*WORK TO COMPLETE*:
How many lines in the records below hold the string "kind"? Answer with the number alone.

*DATA SUPPLIED*:
================

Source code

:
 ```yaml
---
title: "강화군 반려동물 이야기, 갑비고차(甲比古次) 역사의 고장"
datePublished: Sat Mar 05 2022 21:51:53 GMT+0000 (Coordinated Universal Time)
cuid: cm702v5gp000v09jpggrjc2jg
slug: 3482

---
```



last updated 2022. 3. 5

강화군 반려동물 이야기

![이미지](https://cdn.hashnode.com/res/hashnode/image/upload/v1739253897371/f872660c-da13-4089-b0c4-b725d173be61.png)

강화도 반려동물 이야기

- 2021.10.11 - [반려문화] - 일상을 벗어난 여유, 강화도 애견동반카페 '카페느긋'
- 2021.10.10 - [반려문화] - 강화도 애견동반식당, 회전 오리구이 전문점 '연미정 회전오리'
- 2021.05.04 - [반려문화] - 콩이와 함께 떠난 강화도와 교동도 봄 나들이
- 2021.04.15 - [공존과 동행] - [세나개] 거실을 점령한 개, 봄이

================

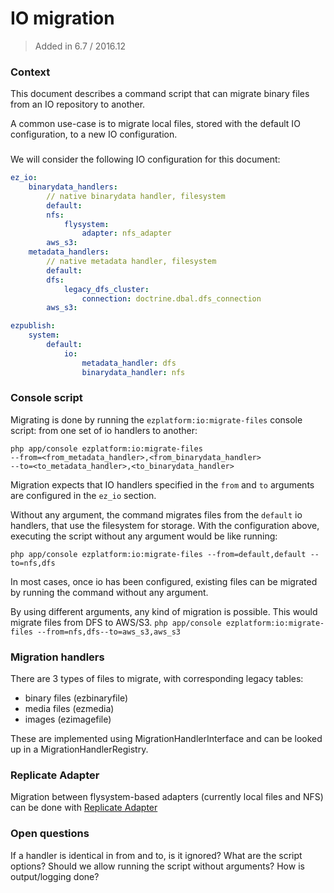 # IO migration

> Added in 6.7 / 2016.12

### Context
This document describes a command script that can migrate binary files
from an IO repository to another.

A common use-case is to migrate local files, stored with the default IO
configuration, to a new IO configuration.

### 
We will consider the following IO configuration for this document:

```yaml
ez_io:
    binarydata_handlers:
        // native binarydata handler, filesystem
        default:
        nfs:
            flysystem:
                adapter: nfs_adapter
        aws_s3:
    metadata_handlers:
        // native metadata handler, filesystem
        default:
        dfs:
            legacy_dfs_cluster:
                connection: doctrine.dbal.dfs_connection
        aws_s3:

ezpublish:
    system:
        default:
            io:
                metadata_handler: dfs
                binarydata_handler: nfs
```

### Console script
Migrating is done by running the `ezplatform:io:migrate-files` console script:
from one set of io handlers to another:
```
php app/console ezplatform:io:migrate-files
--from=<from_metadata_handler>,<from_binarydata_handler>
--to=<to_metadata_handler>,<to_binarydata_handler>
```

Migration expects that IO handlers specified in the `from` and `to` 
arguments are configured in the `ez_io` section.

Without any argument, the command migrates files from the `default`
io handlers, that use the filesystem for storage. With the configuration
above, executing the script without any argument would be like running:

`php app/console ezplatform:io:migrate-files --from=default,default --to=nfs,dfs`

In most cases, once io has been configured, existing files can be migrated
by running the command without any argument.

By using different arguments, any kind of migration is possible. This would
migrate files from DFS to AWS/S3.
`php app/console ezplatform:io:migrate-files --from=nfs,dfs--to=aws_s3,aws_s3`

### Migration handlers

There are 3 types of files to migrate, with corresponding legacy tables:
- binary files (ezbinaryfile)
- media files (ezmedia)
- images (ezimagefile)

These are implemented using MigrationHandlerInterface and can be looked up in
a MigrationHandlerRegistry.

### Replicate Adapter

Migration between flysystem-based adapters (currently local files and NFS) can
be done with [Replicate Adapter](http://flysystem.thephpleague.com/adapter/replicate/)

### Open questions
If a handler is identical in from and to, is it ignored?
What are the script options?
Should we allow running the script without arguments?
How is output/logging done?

================

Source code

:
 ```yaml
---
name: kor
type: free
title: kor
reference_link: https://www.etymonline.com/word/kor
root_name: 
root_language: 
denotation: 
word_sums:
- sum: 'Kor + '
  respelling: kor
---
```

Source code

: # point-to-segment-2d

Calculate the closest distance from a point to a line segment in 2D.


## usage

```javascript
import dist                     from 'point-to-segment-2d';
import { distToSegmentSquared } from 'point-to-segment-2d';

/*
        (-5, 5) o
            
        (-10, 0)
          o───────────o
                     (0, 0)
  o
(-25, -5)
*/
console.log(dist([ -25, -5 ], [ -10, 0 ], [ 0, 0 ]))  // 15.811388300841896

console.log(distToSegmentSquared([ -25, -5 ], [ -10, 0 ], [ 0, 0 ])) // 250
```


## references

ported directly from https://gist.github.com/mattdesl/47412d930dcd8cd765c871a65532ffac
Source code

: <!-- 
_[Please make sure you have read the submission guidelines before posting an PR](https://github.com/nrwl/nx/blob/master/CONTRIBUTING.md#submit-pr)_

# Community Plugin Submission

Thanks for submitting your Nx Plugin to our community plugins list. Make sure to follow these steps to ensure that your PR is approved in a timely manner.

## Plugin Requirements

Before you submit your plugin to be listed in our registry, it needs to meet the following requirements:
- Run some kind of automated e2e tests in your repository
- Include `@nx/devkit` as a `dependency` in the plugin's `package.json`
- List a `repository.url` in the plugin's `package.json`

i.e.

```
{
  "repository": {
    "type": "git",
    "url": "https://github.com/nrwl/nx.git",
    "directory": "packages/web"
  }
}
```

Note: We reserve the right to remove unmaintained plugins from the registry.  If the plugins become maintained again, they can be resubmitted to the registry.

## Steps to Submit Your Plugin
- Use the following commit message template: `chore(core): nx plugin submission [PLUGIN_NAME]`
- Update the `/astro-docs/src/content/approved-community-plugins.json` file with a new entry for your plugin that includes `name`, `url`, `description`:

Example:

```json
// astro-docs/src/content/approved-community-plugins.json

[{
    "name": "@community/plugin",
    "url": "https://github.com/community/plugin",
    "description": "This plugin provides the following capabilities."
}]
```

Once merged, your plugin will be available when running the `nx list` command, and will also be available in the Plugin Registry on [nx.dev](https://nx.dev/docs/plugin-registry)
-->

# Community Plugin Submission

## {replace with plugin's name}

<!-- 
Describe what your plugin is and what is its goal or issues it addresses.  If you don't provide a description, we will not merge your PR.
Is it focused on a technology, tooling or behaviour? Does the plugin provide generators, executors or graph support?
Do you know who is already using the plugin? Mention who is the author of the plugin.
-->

================

*ANSWER FOR THE TASK*:
2